_EXERCISE_: Please output the entries that follow exactly, without a single image.

Stored data
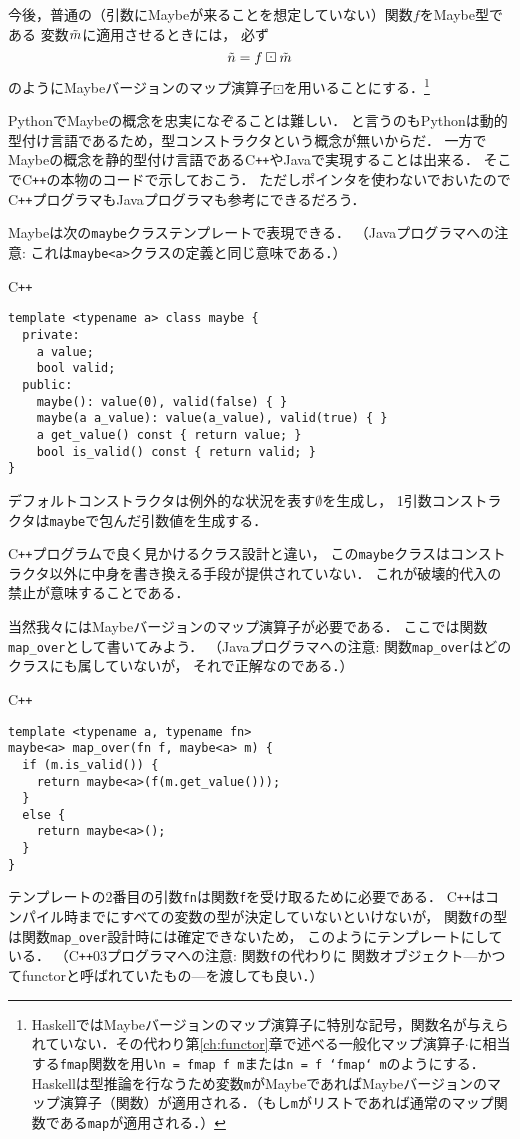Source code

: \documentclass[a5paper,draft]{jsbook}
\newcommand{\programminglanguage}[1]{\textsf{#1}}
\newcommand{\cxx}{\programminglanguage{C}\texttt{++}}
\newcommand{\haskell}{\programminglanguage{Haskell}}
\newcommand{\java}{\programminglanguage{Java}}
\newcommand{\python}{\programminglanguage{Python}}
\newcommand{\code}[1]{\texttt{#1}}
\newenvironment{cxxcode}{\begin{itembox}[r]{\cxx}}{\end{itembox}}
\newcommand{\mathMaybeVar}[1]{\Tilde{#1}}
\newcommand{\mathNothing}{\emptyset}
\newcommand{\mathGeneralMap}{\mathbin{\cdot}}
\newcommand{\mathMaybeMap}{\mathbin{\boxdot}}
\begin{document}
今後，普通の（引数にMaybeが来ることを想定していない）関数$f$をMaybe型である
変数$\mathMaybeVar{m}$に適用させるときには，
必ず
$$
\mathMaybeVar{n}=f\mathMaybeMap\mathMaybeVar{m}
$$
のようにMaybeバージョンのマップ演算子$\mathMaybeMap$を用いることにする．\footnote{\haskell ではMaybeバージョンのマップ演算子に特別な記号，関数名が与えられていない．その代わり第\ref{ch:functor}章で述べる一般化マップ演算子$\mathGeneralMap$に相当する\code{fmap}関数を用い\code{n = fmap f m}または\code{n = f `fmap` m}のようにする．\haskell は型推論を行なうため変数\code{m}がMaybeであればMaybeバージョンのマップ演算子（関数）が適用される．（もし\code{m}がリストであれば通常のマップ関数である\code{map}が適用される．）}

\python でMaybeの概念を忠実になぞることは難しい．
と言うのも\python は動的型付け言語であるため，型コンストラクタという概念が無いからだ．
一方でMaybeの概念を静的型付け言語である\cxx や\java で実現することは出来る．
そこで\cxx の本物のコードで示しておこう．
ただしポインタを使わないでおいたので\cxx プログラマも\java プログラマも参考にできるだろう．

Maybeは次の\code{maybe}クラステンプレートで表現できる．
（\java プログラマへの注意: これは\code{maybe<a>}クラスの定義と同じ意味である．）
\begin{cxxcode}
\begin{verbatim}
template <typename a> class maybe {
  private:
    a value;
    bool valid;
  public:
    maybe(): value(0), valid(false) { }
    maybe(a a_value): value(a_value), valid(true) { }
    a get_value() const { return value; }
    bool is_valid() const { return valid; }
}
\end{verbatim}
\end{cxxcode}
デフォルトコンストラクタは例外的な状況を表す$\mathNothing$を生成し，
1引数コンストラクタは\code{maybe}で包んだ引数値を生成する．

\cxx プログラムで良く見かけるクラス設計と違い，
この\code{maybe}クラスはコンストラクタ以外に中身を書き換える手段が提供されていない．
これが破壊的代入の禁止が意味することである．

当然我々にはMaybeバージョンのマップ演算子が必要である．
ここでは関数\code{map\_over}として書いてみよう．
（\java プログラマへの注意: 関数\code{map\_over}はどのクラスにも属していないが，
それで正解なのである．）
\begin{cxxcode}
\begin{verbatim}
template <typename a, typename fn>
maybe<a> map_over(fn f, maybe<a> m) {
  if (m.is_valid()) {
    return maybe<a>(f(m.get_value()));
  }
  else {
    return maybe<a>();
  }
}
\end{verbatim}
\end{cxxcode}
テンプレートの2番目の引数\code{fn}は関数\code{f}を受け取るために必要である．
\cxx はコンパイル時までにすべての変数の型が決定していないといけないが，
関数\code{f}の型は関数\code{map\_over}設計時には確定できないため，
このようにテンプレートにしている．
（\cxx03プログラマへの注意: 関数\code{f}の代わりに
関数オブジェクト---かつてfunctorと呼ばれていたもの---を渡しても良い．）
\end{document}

_TASK RESPONSE_:
Source code

: \documentclass[a5paper,draft]{jsbook}
\newcommand{\programminglanguage}[1]{\textsf{#1}}
\newcommand{\cxx}{\programminglanguage{C}\texttt{++}}
\newcommand{\haskell}{\programminglanguage{Haskell}}
\newcommand{\java}{\programminglanguage{Java}}
\newcommand{\python}{\programminglanguage{Python}}
\newcommand{\code}[1]{\texttt{#1}}
\newenvironment{cxxcode}{\begin{itembox}[r]{\cxx}}{\end{itembox}}
\newcommand{\mathMaybeVar}[1]{\Tilde{#1}}
\newcommand{\mathNothing}{\emptyset}
\newcommand{\mathGeneralMap}{\mathbin{\cdot}}
\newcommand{\mathMaybeMap}{\mathbin{\boxdot}}
\begin{document}
今後，普通の（引数にMaybeが来ることを想定していない）関数$f$をMaybe型である
変数$\mathMaybeVar{m}$に適用させるときには，
必ず
$$
\mathMaybeVar{n}=f\mathMaybeMap\mathMaybeVar{m}
$$
のようにMaybeバージョンのマップ演算子$\mathMaybeMap$を用いることにする．\footnote{\haskell ではMaybeバージョンのマップ演算子に特別な記号，関数名が与えられていない．その代わり第\ref{ch:functor}章で述べる一般化マップ演算子$\mathGeneralMap$に相当する\code{fmap}関数を用い\code{n = fmap f m}または\code{n = f `fmap` m}のようにする．\haskell は型推論を行なうため変数\code{m}がMaybeであればMaybeバージョンのマップ演算子（関数）が適用される．（もし\code{m}がリストであれば通常のマップ関数である\code{map}が適用される．）}

\python でMaybeの概念を忠実になぞることは難しい．
と言うのも\python は動的型付け言語であるため，型コンストラクタという概念が無いからだ．
一方でMaybeの概念を静的型付け言語である\cxx や\java で実現することは出来る．
そこで\cxx の本物のコードで示しておこう．
ただしポインタを使わないでおいたので\cxx プログラマも\java プログラマも参考にできるだろう．

Maybeは次の\code{maybe}クラステンプレートで表現できる．
（\java プログラマへの注意: これは\code{maybe<a>}クラスの定義と同じ意味である．）
\begin{cxxcode}
\begin{verbatim}
template <typename a> class maybe {
  private:
    a value;
    bool valid;
  public:
    maybe(): value(0), valid(false) { }
    maybe(a a_value): value(a_value), valid(true) { }
    a get_value() const { return value; }
    bool is_valid() const { return valid; }
}
\end{verbatim}
\end{cxxcode}
デフォルトコンストラクタは例外的な状況を表す$\mathNothing$を生成し，
1引数コンストラクタは\code{maybe}で包んだ引数値を生成する．

\cxx プログラムで良く見かけるクラス設計と違い，
この\code{maybe}クラスはコンストラクタ以外に中身を書き換える手段が提供されていない．
これが破壊的代入の禁止が意味することである．

当然我々にはMaybeバージョンのマップ演算子が必要である．
ここでは関数\code{map\_over}として書いてみよう．
（\java プログラマへの注意: 関数\code{map\_over}はどのクラスにも属していないが，
それで正解なのである．）
\begin{cxxcode}
\begin{verbatim}
template <typename a, typename fn>
maybe<a> map_over(fn f, maybe<a> m) {
  if (m.is_valid()) {
    return maybe<a>(f(m.get_value()));
  }
  else {
    return maybe<a>();
  }
}
\end{verbatim}
\end{cxxcode}
テンプレートの2番目の引数\code{fn}は関数\code{f}を受け取るために必要である．
\cxx はコンパイル時までにすべての変数の型が決定していないといけないが，
関数\code{f}の型は関数\code{map\_over}設計時には確定できないため，
このようにテンプレートにしている．
（\cxx03プログラマへの注意: 関数\code{f}の代わりに
関数オブジェクト---かつてfunctorと呼ばれていたもの---を渡しても良い．）
\end{document}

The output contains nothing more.